Study material:
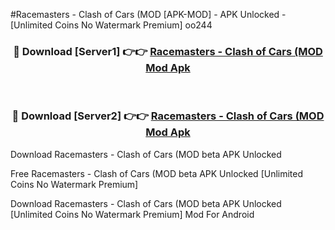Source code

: #Racemasters - Сlash of Сars (MOD [APK-MOD] - APK Unlocked - [Unlimited Coins No Watermark Premium] oo244



<div align="center">

<h3>🔴 Download [Server1] 👉👉 <a href="https://momento.my/?title=Racemasters_-_Сlash_of_Сars_(MOD">Racemasters - Сlash of Сars (MOD Mod Apk</a></h3><br>

<h3>🔴 Download [Server2] 👉👉 <a href="https://momento.my/?title=Racemasters_-_Сlash_of_Сars_(MOD">Racemasters - Сlash of Сars (MOD Mod Apk</a></h3>
</div>



Download Racemasters - Сlash of Сars (MOD beta APK Unlocked

Free Racemasters - Сlash of Сars (MOD beta APK Unlocked [Unlimited Coins No Watermark Premium]

Download Racemasters - Сlash of Сars (MOD beta APK Unlocked [Unlimited Coins No Watermark Premium] Mod For Android
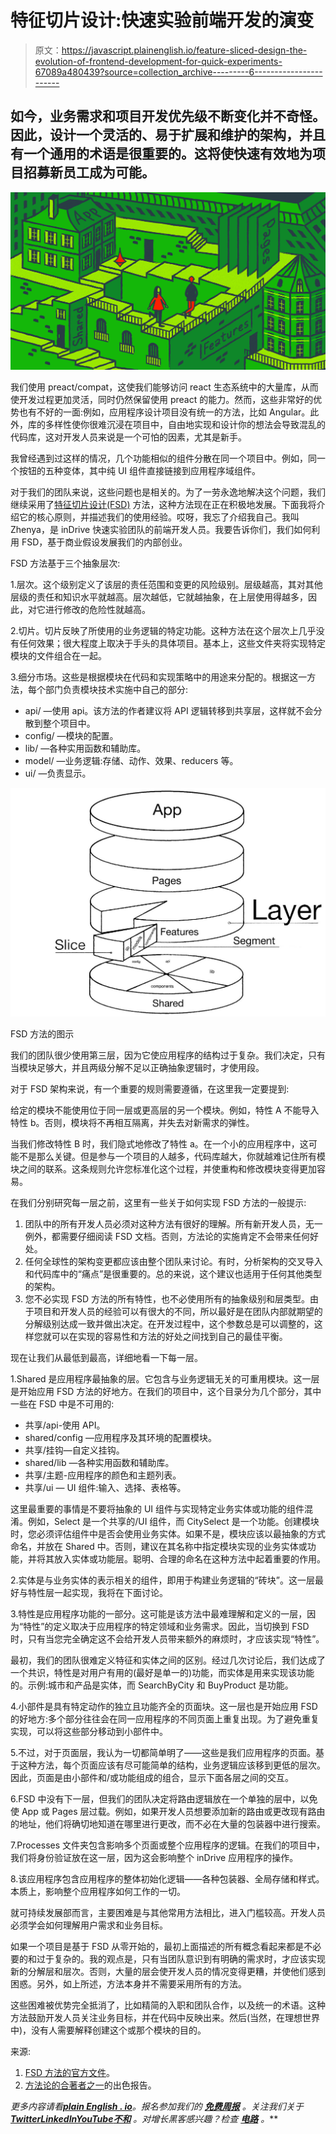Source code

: # 特征切片设计:快速实验前端开发的演变

> 原文：<https://javascript.plainenglish.io/feature-sliced-design-the-evolution-of-frontend-development-for-quick-experiments-67089a480439?source=collection_archive---------6----------------------->

## 如今，业务需求和项目开发优先级不断变化并不奇怪。因此，设计一个灵活的、易于扩展和维护的架构，并且有一个通用的术语是很重要的。这将使快速有效地为项目招募新员工成为可能。

![](img/e6ab26c97310c570cfa59389bc05d078.png)

我们使用 preact/compat，这使我们能够访问 react 生态系统中的大量库，从而使开发过程更加灵活，同时仍然保留使用 preact 的能力。然而，这些非常好的优势也有不好的一面:例如，应用程序设计项目没有统一的方法，比如 Angular。此外，库的多样性使你很难沉浸在项目中，自由地实现和设计你的想法会导致混乱的代码库，这对开发人员来说是一个可怕的因素，尤其是新手。

我曾经遇到过这样的情况，几个功能相似的组件分散在同一个项目中。例如，同一个按钮的五种变体，其中纯 UI 组件直接链接到应用程序域组件。

对于我们的团队来说，这些问题也是相关的。为了一劳永逸地解决这个问题，我们继续采用了[特征切片设计(FSD)](https://feature-sliced.design/ru/) 方法，这种方法现在正在积极地发展。下面我将介绍它的核心原则，并描述我们的使用经验。哎呀，我忘了介绍我自己。我叫 Zhenya，是 inDrive 快速实验团队的前端开发人员。我要告诉你们，我们如何利用 FSD，基于商业假设发展我们的内部创业。

FSD 方法基于三个抽象层次:

1.层次。这个级别定义了该层的责任范围和变更的风险级别。层级越高，其对其他层级的责任和知识水平就越高。层次越低，它就越抽象，在上层使用得越多，因此，对它进行修改的危险性就越高。

2.切片。切片反映了所使用的业务逻辑的特定功能。这种方法在这个层次上几乎没有任何效果；很大程度上取决于手头的具体项目。基本上，这些文件夹将实现特定模块的文件组合在一起。

3.细分市场。这些是根据模块在代码和实现策略中的用途来分配的。根据这一方法，每个部门负责模块技术实施中自己的部分:

*   api/ —使用 api。该方法的作者建议将 API 逻辑转移到共享层，这样就不会分散到整个项目中。
*   config/ —模块的配置。
*   lib/ —各种实用函数和辅助库。
*   model/ —业务逻辑:存储、动作、效果、reducers 等。
*   ui/ —负责显示。

![](img/c6c27c03902156559b83e51fe373a7a6.png)

FSD 方法的图示

我们的团队很少使用第三层，因为它使应用程序的结构过于复杂。我们决定，只有当模块足够大，并且两级分解不足以正确抽象逻辑时，才使用段。

对于 FSD 架构来说，有一个重要的规则需要遵循，在这里我一定要提到:

给定的模块不能使用位于同一层或更高层的另一个模块。例如，特性 A 不能导入特性 b。否则，模块将不再相互隔离，并失去对新需求的弹性。

当我们修改特性 B 时，我们隐式地修改了特性 a。在一个小的应用程序中，这可能不是那么关键。但是参与一个项目的人越多，代码库越大，你就越难记住所有模块之间的联系。这条规则允许您标准化这个过程，并使重构和修改模块变得更加容易。

在我们分别研究每一层之前，这里有一些关于如何实现 FSD 方法的一般提示:

1.  团队中的所有开发人员必须对这种方法有很好的理解。所有新开发人员，无一例外，都需要仔细阅读 FSD 文档。否则，方法论的实施肯定不会带来任何好处。
2.  任何全球性的架构变更都应该由整个团队来讨论。有时，分析架构的交叉导入和代码库中的“痛点”是很重要的。总的来说，这个建议也适用于任何其他类型的架构。
3.  您不必实现 FSD 方法的所有特性，也不必使用所有的抽象级别和层类型。由于项目和开发人员的经验可以有很大的不同，所以最好是在团队内部就期望的分解级别达成一致并做出决定。在开发过程中，这个参数总是可以调整的，这样您就可以在实现的容易性和方法的好处之间找到自己的最佳平衡。

现在让我们从最低到最高，详细地看一下每一层。

1.Shared 是应用程序最抽象的层。它包含与业务逻辑无关的可重用模块。这一层是开始应用 FSD 方法的好地方。在我们的项目中，这个目录分为几个部分，其中一些在 FSD 中是不可用的:

*   共享/api-使用 API。
*   shared/config —应用程序及其环境的配置模块。
*   共享/挂钩—自定义挂钩。
*   shared/lib —各种实用函数和辅助库。
*   共享/主题-应用程序的颜色和主题列表。
*   共享/ui — UI 组件:输入、选择、表格等。

这里最重要的事情是不要将抽象的 UI 组件与实现特定业务实体或功能的组件混淆。例如，Select 是一个共享的/UI 组件，而 CitySelect 是一个功能。创建模块时，您必须评估组件中是否会使用业务实体。如果不是，模块应该以最抽象的方式命名，并放在 Shared 中。否则，建议在其名称中指定模块实现的业务实体或功能，并将其放入实体或功能层。聪明、合理的命名在这种方法中起着重要的作用。

2.实体是与业务实体的表示相关的组件，即用于构建业务逻辑的“砖块”。这一层最好与特性层一起实现，我将在下面讨论。

3.特性是应用程序功能的一部分。这可能是该方法中最难理解和定义的一层，因为“特性”的定义取决于应用程序的特定领域和业务需求。因此，当切换到 FSD 时，只有当您完全确定这不会给开发人员带来额外的麻烦时，才应该实现“特性”。

最初，我们的团队很难定义特征和实体之间的区别。经过几次讨论后，我们达成了一个共识，特性是对用户有用的(最好是单一的)功能，而实体是用来实现该功能的。示例:城市和产品是实体，而 SearchByCity 和 BuyProduct 是功能。

4.小部件是具有特定动作的独立且功能齐全的页面块。这一层也是开始应用 FSD 的好地方:多个部分往往会在同一应用程序的不同页面上重复出现。为了避免重复实现，可以将这些部分移动到小部件中。

5.不过，对于页面层，我认为一切都简单明了——这些是我们应用程序的页面。基于这种方法，每个页面应该有尽可能简单的结构，业务逻辑应该移到更低的层次。因此，页面是由小部件和/或功能组成的组合，显示下面各层之间的交互。

6.FSD 中没有下一层，但我们的团队决定将路由逻辑放在一个单独的层中，以免使 App 或 Pages 层过载。例如，如果开发人员想要添加新的路由或更改现有路由的地址，他们将确切地知道在哪里进行更改，而不必在大量的包装器中进行搜索。

7.Processes 文件夹包含影响多个页面或整个应用程序的逻辑。在我们的项目中，我们将身份验证放在这一层，因为这会影响整个 inDrive 应用程序的操作。

8.该应用程序包含应用程序的整体初始化逻辑——各种包装器、全局存储和样式。本质上，影响整个应用程序如何工作的一切。

就可持续发展部而言，主要困难是与其他常用方法相比，进入门槛较高。开发人员必须学会如何理解用户需求和业务目标。

如果一个项目是基于 FSD 从零开始的，最初上面描述的所有概念看起来都是不必要的和过于复杂的。我的观点是，只有当团队意识到有明确的需求时，才应该实现新的分解层和层次。否则，大量的层会使开发人员的情况变得更糟，并使他们感到困惑。另外，如上所述，方法本身并不需要采用所有的方法。

这些困难被优势完全抵消了，比如精简的入职和团队合作，以及统一的术语。这种方法鼓励开发人员关注业务目标，并在代码中反映出来。然后(当然，在理想世界中)，没有人需要解释创建这个或那个模块的目的。

来源:

1.  [FSD 方法的官方文件](https://feature-sliced.design/ru/)。
2.  [方法论的合著者之一](https://www.youtube.com/watch?v=af-PD2yIUiU)的出色报告。

*更多内容请看*[***plain English . io***](https://plainenglish.io/)*。报名参加我们的* [***免费周报***](http://newsletter.plainenglish.io/) *。关注我们关于*[***Twitter***](https://twitter.com/inPlainEngHQ)[***LinkedIn***](https://www.linkedin.com/company/inplainenglish/)*[***YouTube***](https://www.youtube.com/channel/UCtipWUghju290NWcn8jhyAw)*[***不和***](https://discord.gg/GtDtUAvyhW) *。对增长黑客感兴趣？检查* [***电路***](https://circuit.ooo/) *。***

Task goal:
Filter the listing above so that only lines holding the word "各种实用函数和辅助库" remain, and report those lines.

Exercise solution:
*   lib/ —各种实用函数和辅助库。
*   shared/lib —各种实用函数和辅助库。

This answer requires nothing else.